EESCは、R404Aのような高GWP冷媒を用いることへの規制、全ての技術にわたるGWP 150の上限規定、EU加盟各国が、GWPの非常に小さい冷媒、可能な場合、Fガスを用いない冷媒を使うことにより環境保護を促進することへの支援、を要求している。EESCがEUのFガス規制案を歓迎しているにもかかわらず、「気候変動に関する行動においてEUが世界的なリーダーシップを維持する」ためにもっと熱意を注ぐことができると考えられている。欧州委員会は、高GWPのHFCを使い続ける代わりに低GWPの自然流体(冷媒)を促進することにより直接的な気候への影響を大きく減らすために、本規制の改定は好機であると強く主張している。

EESCは、「中間媒体(2次冷媒)を用いることを避け、Fガスを用いない低GWP冷媒に直接変えるのを促進することがとても重要である。EU市場は、これが実現可能であり、EUが模範を示して先導すべきである。」とも述べている。EESCは、リサイクル、再生、メンテナンス及び修理をより複雑にしているように、たとえそれが低GWP冷媒であっても、Fガス混合冷媒を用いて運転することの課題への注意をもうながした。

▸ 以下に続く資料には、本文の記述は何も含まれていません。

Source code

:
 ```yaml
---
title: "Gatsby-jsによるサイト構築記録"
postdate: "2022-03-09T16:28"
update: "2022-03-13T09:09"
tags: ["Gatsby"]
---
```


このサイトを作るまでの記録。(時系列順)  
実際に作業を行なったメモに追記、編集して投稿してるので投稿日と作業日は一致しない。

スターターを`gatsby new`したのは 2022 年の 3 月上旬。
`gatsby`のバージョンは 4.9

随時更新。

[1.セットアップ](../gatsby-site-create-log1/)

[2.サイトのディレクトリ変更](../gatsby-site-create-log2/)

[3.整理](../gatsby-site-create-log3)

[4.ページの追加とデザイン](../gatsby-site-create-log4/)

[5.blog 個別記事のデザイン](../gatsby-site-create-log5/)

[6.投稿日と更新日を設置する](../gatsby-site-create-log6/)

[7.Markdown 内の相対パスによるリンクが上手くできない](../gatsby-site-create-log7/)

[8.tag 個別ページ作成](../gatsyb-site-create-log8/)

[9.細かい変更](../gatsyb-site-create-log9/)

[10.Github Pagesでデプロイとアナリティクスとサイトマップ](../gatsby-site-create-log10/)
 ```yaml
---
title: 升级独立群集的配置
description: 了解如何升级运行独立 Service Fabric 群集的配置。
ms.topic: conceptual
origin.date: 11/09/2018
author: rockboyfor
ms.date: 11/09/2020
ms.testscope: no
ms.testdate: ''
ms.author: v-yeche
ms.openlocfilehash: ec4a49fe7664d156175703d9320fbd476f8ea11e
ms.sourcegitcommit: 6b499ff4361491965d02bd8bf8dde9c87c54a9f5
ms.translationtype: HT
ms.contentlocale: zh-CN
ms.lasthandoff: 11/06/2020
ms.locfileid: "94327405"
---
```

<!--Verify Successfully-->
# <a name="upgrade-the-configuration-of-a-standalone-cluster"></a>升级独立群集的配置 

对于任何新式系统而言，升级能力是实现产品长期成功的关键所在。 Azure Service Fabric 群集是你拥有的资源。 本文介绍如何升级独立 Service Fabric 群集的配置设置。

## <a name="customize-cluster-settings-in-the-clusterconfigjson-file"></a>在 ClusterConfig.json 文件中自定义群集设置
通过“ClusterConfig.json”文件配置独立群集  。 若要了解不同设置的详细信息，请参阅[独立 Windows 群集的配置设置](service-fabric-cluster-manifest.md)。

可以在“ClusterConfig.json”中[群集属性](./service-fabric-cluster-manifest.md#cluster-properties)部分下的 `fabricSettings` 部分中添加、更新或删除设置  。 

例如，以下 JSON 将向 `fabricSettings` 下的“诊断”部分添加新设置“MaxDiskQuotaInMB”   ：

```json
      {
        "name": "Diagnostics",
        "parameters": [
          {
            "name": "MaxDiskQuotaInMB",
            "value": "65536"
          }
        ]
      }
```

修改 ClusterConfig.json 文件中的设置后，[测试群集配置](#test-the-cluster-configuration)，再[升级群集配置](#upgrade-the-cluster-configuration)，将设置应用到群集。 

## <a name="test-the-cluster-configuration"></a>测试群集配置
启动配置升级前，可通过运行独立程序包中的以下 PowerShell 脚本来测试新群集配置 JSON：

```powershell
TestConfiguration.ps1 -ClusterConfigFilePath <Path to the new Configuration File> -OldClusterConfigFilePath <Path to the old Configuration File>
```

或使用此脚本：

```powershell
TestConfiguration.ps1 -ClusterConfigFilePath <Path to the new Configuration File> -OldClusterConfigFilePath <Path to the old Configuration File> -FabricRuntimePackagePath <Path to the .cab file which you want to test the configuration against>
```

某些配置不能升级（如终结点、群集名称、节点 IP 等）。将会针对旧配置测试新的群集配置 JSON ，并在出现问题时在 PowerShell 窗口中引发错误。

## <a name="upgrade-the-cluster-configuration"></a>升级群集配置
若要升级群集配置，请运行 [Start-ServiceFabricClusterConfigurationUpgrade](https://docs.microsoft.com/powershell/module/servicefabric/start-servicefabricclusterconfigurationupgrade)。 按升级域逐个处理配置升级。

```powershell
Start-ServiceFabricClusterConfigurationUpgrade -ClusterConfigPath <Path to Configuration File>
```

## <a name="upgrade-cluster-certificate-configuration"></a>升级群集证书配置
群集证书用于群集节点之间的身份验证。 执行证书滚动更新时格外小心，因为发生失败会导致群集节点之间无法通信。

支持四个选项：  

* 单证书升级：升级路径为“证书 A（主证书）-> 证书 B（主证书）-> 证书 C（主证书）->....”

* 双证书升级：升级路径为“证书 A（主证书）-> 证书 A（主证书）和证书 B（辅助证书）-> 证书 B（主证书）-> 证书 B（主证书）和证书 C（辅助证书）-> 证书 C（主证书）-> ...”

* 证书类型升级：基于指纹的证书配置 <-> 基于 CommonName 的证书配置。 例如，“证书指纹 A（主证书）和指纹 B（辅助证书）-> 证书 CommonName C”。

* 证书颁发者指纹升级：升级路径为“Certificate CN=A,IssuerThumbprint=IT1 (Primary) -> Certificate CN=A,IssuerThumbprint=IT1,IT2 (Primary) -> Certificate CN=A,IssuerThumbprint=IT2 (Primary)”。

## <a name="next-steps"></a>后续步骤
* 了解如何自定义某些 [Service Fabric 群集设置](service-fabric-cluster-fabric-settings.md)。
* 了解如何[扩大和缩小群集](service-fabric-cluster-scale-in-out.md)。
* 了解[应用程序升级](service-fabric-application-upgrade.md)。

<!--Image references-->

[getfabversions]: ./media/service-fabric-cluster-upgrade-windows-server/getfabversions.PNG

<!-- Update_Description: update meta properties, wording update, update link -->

EUのREPowerEU計画(注1)のヒートポンプの市場への展開が、Fガス規制によって阻まれるという懸念に対し、EESCは「根拠がない。これは産業の生産能力増加によるものであり、主として自然冷媒に基づく。」と決めつけている。

注1 REPowerEU計画
欧州のロシア産天然ガス依存からの早期の脱却を目指し、エネルギーシステム全体の迅速な転換を図る計画をいう。


政策の3本柱
①省エネ
②エネルギー調達先の多様化
③再エネ移行の加速





REPowerEUについては、
https://www.eu-japan.eu/sites/default/files/publications/docs/EU-Green-Deal14.pdf
などを参考にしていただきたい。